#### [What the task asks]
The lines to copy are those holding the string "returned" in the entries below.

──────── Records to process ────────

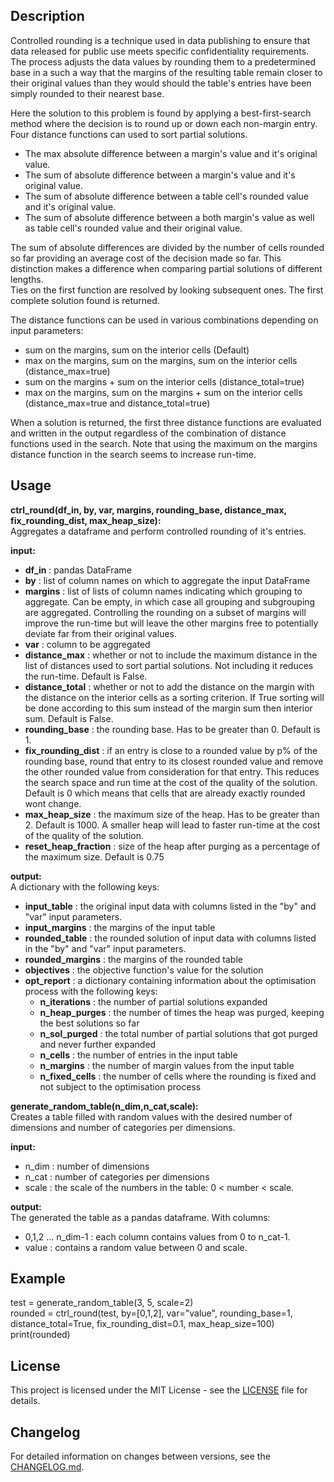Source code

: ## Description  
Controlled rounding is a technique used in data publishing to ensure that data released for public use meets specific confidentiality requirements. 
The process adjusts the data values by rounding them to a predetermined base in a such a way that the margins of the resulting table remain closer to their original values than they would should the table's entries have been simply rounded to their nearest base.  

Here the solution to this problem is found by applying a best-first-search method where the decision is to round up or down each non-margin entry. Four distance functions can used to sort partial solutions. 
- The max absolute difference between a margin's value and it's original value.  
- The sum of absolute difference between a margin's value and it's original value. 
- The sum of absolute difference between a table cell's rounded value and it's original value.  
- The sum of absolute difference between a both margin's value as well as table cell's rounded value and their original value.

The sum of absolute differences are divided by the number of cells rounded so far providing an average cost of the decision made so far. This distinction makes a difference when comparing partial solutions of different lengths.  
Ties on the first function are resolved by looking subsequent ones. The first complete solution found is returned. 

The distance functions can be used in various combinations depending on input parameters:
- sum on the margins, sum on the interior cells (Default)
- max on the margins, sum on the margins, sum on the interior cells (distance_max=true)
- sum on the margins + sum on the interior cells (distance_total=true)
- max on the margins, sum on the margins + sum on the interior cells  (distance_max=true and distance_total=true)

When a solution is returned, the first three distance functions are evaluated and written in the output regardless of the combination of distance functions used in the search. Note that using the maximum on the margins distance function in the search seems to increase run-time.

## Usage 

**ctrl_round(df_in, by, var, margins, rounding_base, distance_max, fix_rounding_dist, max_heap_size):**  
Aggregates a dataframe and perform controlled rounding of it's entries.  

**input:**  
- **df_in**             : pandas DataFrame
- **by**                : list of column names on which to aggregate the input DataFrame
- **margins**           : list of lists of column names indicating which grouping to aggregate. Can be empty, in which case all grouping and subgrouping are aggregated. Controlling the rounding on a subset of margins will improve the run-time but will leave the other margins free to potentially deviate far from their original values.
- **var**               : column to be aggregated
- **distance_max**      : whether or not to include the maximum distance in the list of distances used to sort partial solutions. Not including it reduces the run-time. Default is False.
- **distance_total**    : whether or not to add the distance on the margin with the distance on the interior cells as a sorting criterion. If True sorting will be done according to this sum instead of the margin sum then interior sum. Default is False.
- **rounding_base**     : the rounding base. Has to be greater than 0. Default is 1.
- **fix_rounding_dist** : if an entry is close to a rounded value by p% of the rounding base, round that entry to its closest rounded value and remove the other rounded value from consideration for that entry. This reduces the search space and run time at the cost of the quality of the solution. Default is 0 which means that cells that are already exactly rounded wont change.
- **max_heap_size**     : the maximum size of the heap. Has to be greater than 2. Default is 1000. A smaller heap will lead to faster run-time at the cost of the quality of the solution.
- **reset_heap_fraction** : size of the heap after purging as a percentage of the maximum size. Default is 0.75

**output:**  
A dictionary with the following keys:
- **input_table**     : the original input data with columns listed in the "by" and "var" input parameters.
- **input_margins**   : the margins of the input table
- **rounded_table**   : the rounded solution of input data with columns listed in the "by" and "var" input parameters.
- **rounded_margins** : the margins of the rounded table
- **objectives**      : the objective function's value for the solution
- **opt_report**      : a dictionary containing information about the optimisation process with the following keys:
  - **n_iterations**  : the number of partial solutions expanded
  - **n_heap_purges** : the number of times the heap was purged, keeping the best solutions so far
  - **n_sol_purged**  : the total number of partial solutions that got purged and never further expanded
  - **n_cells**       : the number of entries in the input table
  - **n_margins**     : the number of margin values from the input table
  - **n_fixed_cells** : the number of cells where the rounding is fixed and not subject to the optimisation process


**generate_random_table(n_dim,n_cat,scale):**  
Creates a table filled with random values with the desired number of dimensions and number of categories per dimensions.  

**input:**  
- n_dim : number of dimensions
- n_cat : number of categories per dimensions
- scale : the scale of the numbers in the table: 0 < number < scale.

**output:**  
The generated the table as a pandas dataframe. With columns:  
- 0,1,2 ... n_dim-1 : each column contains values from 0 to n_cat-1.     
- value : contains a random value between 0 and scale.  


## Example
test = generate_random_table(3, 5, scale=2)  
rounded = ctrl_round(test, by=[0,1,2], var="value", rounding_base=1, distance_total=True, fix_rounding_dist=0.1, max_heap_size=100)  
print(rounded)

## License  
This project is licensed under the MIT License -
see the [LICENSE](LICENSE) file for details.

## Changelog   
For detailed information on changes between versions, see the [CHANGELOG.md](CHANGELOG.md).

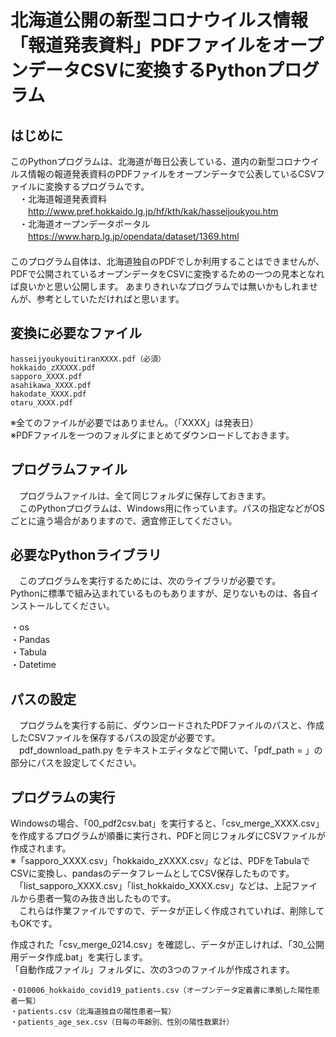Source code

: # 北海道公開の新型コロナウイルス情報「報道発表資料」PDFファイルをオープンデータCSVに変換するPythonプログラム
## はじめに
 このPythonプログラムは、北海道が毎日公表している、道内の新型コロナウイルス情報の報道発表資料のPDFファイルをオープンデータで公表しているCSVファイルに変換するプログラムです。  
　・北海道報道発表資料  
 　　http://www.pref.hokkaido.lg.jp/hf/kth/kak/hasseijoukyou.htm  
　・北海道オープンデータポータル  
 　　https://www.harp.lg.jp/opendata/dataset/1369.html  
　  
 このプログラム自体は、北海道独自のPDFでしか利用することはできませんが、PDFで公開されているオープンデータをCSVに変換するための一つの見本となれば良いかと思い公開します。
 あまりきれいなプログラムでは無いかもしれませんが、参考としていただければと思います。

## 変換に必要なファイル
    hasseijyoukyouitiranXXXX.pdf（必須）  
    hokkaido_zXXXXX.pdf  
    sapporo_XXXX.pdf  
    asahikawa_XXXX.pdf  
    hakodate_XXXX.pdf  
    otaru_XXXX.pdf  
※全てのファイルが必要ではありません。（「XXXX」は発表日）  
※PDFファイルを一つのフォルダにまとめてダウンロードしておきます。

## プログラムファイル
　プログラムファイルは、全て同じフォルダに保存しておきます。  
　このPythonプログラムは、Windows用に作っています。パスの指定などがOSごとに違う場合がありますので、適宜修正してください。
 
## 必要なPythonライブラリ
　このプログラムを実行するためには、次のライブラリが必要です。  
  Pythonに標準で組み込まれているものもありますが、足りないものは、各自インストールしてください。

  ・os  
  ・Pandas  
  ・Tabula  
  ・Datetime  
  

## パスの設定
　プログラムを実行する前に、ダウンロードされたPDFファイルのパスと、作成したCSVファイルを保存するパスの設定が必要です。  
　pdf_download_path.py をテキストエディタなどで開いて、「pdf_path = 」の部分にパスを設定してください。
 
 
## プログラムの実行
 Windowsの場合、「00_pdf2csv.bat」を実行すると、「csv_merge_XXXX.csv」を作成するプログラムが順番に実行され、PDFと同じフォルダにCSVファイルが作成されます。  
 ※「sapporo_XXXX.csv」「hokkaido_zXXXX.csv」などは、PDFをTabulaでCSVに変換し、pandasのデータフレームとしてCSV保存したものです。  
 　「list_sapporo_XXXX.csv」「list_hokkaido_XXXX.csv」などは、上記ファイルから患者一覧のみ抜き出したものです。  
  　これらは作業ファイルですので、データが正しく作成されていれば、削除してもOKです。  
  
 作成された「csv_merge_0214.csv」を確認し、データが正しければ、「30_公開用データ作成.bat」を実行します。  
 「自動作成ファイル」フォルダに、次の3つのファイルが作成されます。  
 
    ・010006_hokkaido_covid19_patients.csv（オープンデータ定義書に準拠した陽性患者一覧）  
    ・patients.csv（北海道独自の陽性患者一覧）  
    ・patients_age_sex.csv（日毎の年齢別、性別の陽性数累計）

────────
──────── Records to process ────────

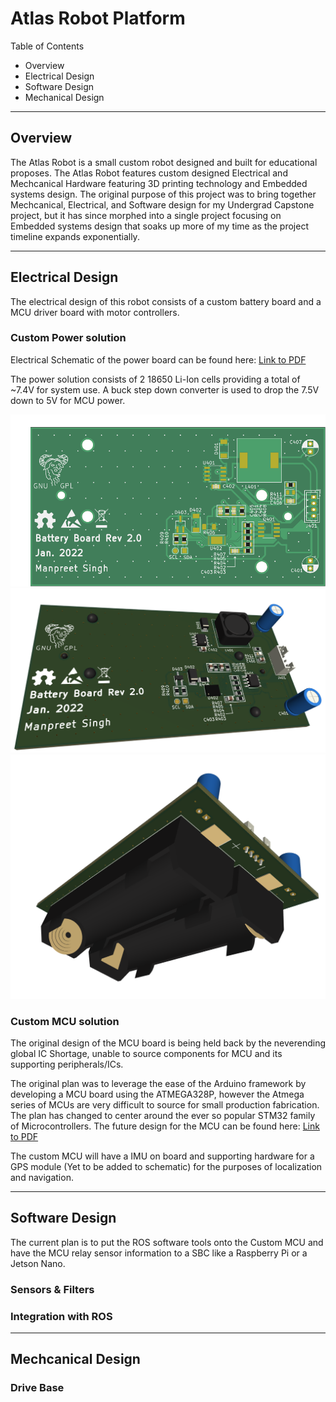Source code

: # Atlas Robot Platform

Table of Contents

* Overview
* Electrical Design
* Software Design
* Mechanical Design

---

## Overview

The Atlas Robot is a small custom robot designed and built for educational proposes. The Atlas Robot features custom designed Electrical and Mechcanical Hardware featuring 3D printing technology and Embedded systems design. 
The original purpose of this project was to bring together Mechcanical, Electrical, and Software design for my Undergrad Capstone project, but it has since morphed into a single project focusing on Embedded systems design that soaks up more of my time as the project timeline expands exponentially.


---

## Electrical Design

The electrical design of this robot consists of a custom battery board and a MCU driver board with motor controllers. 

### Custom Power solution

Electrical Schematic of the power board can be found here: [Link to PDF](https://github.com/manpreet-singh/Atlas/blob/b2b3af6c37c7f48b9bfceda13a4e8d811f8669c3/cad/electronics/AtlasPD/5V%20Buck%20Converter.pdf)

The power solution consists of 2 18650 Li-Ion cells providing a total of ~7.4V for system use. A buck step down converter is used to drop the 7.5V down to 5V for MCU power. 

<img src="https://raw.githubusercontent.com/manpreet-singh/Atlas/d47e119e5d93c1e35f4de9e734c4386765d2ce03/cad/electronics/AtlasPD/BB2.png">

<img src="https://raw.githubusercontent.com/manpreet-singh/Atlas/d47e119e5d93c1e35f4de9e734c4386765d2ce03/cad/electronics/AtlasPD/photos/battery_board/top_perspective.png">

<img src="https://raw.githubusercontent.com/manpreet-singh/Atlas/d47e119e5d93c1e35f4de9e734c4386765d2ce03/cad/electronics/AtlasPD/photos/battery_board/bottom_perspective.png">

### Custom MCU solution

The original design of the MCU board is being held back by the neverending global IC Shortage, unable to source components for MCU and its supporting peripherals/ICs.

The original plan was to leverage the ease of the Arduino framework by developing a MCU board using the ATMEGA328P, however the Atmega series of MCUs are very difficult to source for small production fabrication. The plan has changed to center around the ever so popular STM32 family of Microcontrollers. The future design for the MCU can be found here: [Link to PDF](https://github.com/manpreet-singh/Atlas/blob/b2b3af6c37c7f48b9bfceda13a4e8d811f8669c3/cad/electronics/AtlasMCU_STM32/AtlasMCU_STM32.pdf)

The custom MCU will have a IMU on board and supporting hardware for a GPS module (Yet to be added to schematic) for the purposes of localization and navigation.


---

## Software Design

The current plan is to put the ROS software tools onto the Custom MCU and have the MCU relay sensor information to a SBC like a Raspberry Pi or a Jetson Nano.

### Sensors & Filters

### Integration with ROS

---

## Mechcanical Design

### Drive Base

────────
──────── Records to process ────────

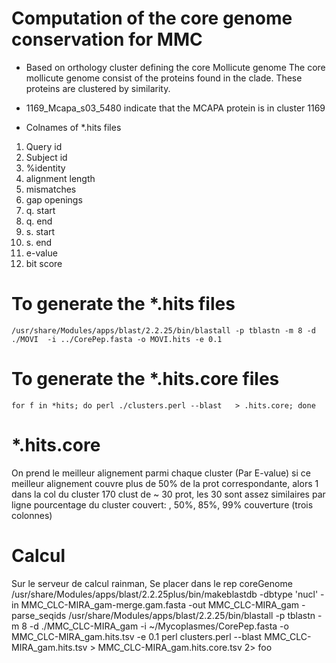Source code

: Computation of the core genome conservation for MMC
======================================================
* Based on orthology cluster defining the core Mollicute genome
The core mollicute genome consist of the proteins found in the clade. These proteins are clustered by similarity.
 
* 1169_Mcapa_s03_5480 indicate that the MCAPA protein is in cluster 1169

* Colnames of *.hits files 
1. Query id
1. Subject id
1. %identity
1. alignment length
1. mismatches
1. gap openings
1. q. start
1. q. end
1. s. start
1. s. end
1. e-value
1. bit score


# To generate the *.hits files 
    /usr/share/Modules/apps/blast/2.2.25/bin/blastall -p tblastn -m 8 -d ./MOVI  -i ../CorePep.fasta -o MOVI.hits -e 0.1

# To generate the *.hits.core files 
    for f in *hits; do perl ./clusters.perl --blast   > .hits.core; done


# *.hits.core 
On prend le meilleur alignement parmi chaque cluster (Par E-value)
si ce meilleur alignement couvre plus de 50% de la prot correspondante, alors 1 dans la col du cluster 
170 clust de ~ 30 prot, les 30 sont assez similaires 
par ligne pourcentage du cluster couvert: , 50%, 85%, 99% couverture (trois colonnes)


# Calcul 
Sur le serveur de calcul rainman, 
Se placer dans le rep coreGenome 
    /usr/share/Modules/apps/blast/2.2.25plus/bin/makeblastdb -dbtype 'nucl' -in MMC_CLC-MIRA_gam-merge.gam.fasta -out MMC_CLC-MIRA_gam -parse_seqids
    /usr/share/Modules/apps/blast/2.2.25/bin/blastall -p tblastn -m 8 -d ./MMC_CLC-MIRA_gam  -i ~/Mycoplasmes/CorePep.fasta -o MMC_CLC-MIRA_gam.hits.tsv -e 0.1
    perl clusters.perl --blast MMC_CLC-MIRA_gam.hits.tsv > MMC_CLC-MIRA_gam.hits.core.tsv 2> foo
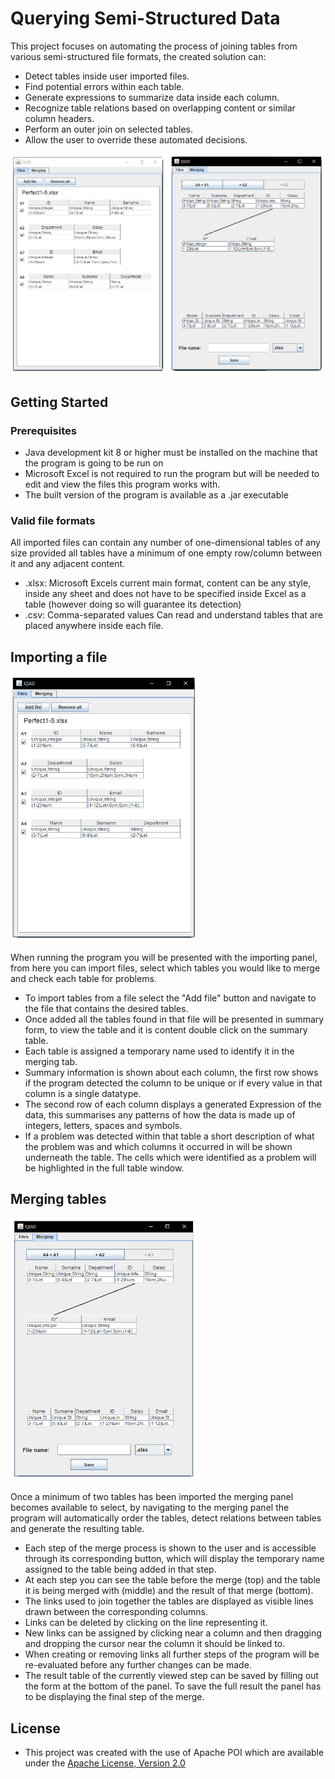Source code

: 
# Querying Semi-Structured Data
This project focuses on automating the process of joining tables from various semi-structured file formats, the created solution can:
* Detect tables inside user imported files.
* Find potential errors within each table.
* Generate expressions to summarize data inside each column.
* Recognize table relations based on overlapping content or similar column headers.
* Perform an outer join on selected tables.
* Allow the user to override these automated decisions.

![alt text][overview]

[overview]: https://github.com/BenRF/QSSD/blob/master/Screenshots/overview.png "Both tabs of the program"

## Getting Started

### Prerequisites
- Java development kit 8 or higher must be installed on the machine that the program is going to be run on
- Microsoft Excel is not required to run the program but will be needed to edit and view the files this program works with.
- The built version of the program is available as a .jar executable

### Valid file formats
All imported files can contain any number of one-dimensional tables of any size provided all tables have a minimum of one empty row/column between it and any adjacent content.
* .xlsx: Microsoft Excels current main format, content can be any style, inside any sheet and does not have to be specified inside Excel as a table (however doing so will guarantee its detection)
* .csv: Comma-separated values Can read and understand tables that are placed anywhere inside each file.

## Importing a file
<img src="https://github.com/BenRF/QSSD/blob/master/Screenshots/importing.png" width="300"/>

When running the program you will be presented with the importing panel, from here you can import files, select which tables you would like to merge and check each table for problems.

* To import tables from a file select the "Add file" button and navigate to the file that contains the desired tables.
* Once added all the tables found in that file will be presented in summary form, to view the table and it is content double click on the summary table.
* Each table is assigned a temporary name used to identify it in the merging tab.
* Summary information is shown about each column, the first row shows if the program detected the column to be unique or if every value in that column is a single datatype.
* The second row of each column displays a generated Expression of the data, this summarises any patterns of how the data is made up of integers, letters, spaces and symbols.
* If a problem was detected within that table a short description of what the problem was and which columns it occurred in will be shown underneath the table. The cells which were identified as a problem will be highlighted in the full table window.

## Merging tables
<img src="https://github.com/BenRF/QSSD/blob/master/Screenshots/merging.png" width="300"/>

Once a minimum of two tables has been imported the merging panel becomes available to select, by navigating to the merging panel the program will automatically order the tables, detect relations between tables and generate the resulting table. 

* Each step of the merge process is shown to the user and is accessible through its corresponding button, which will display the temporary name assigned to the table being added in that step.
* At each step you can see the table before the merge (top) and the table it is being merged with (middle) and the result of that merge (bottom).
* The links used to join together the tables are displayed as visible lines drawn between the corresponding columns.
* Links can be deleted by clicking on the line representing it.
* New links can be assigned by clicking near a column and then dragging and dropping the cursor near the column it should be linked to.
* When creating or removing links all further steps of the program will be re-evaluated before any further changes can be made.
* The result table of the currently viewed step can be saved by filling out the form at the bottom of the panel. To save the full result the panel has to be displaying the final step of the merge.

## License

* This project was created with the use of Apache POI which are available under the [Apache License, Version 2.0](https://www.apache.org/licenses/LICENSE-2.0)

────────

#### [Output of the exercise]
Ties on the first function are resolved by looking subsequent ones. The first complete solution found is returned. 
When a solution is returned, the first three distance functions are evaluated and written in the output regardless of the combination of distance functions used in the search. Note that using the maximum on the margins distance function in the search seems to increase run-time.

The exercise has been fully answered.